(Data shown Opens)

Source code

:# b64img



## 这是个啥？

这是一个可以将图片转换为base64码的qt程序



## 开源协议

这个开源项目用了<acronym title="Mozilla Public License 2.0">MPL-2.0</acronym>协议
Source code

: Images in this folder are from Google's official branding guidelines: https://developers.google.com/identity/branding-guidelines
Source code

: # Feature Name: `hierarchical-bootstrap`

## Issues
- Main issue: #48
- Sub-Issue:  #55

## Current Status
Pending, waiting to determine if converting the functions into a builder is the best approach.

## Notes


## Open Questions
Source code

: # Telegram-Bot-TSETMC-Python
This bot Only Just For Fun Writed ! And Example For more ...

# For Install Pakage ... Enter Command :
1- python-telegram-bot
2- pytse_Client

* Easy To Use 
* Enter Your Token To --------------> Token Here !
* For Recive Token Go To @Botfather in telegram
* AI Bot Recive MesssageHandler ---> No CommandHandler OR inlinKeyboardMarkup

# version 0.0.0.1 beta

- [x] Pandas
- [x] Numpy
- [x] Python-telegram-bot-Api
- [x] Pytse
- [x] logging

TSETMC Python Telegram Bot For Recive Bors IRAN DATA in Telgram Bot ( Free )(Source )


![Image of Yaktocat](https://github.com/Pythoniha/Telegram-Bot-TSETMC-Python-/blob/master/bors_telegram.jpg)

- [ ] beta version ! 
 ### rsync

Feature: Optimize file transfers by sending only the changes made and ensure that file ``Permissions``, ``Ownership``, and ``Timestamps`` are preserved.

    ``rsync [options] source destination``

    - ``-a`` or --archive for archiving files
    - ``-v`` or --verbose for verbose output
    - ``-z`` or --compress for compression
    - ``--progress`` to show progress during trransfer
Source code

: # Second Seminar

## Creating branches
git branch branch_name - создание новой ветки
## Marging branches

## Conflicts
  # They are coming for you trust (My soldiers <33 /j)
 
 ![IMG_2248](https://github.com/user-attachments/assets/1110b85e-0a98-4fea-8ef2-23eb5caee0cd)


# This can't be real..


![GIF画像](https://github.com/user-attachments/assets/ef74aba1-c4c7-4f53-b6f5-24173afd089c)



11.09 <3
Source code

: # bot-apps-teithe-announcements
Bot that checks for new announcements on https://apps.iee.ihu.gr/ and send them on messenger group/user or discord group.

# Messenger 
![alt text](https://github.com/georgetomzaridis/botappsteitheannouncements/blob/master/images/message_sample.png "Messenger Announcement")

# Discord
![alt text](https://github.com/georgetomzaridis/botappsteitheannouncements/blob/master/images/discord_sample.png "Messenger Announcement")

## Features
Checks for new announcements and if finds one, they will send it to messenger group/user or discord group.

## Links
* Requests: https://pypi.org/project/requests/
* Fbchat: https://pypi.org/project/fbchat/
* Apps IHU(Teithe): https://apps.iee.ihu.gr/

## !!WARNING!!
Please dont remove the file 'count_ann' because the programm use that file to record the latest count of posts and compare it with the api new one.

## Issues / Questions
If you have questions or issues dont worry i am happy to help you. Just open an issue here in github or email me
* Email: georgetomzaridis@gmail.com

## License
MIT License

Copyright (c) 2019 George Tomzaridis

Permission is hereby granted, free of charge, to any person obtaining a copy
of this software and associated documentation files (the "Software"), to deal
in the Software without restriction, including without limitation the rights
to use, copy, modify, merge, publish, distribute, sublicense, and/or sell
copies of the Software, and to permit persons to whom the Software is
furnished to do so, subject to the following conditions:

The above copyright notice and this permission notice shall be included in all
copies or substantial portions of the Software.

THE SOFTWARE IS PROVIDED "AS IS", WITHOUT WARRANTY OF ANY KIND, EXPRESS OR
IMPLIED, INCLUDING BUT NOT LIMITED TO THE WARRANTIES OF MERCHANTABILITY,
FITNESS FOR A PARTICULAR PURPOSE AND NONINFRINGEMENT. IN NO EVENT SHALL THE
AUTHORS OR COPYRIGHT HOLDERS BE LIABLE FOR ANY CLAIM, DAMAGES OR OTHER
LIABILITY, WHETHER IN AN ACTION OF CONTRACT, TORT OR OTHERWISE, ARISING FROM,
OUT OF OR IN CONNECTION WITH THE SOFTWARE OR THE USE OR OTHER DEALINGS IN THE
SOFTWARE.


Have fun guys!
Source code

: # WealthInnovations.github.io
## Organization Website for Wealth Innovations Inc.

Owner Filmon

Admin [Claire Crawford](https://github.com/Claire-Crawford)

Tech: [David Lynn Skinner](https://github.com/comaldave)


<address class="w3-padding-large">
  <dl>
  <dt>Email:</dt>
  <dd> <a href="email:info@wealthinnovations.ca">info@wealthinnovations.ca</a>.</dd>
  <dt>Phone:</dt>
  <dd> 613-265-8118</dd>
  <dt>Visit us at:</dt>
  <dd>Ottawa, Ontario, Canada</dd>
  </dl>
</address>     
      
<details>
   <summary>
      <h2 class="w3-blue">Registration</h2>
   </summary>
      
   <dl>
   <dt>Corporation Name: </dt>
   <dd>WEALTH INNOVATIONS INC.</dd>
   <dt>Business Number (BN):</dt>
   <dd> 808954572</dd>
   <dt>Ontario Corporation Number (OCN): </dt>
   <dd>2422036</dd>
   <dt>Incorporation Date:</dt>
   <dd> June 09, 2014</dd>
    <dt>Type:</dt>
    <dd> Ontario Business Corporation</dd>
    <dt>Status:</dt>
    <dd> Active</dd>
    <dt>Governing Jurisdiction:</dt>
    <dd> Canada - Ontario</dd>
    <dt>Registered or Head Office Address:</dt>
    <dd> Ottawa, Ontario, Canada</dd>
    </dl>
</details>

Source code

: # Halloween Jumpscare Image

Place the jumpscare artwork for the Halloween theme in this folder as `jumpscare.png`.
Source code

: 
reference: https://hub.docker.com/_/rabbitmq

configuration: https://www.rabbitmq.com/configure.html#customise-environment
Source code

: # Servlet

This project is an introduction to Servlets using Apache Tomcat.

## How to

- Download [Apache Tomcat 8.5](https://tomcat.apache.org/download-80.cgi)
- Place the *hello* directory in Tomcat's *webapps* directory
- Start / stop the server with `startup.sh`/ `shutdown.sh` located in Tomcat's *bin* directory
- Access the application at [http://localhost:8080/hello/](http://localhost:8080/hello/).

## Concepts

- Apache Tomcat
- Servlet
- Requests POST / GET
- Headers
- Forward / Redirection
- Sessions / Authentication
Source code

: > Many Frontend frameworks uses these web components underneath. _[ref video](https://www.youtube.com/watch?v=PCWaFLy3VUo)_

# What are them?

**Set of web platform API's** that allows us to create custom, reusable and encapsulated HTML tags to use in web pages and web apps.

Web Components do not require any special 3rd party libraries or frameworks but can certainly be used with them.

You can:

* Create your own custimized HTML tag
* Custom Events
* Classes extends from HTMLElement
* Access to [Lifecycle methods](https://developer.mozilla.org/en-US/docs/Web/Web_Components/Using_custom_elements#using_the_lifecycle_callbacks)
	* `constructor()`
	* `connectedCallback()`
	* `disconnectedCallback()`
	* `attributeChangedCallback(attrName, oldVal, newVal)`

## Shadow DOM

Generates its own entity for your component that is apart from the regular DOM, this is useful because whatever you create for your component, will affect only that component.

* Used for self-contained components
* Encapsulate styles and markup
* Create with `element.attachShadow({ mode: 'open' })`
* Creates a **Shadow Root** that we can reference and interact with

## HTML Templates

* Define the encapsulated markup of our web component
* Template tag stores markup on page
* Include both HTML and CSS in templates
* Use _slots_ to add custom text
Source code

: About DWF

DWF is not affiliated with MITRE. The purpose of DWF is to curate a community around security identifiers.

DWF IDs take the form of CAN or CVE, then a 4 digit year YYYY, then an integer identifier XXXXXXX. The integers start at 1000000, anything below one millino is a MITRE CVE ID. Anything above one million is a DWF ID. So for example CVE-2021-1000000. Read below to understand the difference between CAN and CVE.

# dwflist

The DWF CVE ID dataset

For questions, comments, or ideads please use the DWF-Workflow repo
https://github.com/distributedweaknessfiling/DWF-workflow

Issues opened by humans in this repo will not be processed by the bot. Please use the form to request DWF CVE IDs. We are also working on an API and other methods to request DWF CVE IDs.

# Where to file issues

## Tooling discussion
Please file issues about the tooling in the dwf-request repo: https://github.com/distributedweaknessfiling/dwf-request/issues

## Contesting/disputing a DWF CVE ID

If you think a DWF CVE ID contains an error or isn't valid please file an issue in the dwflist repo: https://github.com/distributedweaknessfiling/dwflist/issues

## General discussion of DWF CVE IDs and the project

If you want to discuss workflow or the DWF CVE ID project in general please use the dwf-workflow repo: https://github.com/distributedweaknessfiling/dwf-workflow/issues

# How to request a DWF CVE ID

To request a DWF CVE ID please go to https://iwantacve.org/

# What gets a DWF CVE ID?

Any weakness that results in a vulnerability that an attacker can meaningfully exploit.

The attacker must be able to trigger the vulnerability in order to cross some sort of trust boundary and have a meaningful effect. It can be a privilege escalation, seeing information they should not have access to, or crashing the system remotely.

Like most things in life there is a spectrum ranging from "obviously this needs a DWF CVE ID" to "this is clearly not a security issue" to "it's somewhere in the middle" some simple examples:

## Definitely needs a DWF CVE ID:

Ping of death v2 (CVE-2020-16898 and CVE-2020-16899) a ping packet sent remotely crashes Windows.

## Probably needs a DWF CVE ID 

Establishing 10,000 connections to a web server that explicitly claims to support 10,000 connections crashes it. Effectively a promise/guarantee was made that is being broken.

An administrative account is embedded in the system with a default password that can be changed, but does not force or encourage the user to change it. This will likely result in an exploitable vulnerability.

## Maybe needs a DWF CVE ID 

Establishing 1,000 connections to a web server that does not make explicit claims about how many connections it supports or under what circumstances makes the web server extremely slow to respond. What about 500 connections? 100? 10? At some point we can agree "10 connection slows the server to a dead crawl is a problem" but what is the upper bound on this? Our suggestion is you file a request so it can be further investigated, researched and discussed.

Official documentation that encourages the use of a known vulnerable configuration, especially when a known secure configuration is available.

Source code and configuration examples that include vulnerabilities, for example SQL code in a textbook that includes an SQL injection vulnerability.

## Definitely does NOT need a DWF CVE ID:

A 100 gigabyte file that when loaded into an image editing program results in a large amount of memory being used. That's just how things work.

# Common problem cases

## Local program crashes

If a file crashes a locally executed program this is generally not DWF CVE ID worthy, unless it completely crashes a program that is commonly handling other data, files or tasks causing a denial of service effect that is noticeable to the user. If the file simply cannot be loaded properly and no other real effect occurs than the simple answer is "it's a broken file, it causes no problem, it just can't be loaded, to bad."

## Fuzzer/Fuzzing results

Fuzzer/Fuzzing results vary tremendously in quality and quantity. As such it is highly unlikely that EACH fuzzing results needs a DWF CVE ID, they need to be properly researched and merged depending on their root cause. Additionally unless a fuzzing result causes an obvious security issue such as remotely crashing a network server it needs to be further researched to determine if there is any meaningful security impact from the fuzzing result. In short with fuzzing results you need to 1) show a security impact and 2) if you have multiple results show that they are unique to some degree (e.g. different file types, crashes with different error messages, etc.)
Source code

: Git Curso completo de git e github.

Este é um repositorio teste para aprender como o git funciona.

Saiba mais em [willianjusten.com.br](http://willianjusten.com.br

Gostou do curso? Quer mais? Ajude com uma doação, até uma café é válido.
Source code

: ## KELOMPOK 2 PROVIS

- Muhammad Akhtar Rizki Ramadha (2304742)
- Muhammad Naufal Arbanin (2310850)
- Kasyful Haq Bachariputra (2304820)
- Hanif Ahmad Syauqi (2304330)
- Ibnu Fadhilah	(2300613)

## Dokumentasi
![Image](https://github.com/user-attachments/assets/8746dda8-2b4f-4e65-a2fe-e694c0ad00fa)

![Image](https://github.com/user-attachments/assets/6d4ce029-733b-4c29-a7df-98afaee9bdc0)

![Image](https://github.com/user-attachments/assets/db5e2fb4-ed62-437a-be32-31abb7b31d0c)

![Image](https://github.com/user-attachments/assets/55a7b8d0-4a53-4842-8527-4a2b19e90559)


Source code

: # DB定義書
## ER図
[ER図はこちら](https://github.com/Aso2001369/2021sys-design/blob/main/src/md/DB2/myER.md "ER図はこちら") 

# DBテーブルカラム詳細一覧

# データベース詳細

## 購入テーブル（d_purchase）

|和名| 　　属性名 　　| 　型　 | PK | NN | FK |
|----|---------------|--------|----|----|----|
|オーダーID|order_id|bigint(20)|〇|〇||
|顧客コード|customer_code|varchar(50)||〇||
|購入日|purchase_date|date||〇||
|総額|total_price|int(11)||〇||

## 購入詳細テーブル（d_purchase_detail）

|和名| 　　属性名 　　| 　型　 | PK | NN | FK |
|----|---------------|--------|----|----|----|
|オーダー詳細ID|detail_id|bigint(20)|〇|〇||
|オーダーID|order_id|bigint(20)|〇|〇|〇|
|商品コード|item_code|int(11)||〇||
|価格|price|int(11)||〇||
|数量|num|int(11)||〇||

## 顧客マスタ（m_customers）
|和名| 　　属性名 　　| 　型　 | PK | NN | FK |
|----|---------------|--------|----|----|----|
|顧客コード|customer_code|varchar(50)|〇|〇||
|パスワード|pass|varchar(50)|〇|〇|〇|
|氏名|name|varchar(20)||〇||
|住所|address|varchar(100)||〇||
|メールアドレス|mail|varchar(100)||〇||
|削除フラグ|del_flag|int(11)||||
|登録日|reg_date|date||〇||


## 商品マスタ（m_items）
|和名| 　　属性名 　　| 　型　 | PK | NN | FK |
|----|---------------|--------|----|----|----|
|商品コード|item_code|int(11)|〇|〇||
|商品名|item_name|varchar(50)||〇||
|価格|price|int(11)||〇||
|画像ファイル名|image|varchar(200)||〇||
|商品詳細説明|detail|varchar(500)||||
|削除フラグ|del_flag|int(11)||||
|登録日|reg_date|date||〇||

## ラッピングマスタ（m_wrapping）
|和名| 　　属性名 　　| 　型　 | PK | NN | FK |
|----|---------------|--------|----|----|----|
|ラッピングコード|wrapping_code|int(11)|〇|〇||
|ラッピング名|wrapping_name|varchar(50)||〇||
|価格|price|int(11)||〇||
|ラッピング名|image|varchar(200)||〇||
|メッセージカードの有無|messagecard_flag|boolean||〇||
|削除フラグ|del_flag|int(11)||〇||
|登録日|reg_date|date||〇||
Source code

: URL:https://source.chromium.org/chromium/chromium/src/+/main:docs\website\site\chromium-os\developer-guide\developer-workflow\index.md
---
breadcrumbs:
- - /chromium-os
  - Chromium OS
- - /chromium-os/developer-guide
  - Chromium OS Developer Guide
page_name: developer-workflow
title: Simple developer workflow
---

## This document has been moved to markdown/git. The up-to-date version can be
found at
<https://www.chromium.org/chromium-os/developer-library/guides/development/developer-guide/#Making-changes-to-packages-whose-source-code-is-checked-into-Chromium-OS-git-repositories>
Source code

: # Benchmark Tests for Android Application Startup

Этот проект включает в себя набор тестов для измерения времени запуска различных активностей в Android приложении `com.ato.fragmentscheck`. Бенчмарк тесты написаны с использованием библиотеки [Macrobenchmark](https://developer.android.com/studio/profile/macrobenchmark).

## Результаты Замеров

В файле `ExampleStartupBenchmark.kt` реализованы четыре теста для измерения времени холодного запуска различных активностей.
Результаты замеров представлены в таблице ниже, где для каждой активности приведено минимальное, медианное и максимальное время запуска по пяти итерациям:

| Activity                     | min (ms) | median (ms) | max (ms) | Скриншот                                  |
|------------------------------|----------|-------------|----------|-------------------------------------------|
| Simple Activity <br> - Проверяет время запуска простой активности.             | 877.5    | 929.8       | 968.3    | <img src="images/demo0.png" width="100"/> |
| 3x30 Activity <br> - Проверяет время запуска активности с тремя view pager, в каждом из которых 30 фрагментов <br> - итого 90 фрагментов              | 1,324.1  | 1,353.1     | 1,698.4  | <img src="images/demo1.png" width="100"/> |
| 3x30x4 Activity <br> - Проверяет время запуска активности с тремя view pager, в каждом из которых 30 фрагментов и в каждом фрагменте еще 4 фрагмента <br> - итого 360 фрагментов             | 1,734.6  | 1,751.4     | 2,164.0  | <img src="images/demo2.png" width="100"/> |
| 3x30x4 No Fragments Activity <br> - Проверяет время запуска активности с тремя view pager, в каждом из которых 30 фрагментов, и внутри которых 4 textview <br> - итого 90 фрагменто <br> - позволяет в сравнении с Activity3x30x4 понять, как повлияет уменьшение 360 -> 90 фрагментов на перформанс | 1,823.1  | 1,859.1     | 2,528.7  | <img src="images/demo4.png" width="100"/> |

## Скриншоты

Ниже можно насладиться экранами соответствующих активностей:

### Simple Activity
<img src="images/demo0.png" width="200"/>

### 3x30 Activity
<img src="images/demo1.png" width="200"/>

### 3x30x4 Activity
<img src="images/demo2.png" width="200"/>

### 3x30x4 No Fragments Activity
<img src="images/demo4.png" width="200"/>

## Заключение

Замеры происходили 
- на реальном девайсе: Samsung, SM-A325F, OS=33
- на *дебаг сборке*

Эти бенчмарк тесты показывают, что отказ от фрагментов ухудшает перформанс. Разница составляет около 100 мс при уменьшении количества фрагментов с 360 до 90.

(Data shown Closes)

### Exercise aim
From the line that has "Official documentation that" through the line that has "## Fuzzer/Fuzzing results", copy every line exactly as it appears above, and leave out all others.

### Your response
Official documentation that encourages the use of a known vulnerable configuration, especially when a known secure configuration is available.

Source code and configuration examples that include vulnerabilities, for example SQL code in a textbook that includes an SQL injection vulnerability.

## Definitely does NOT need a DWF CVE ID:

A 100 gigabyte file that when loaded into an image editing program results in a large amount of memory being used. That's just how things work.

# Common problem cases

## Local program crashes

If a file crashes a locally executed program this is generally not DWF CVE ID worthy, unless it completely crashes a program that is commonly handling other data, files or tasks causing a denial of service effect that is noticeable to the user. If the file simply cannot be loaded properly and no other real effect occurs than the simple answer is "it's a broken file, it causes no problem, it just can't be loaded, to bad."

## Fuzzer/Fuzzing results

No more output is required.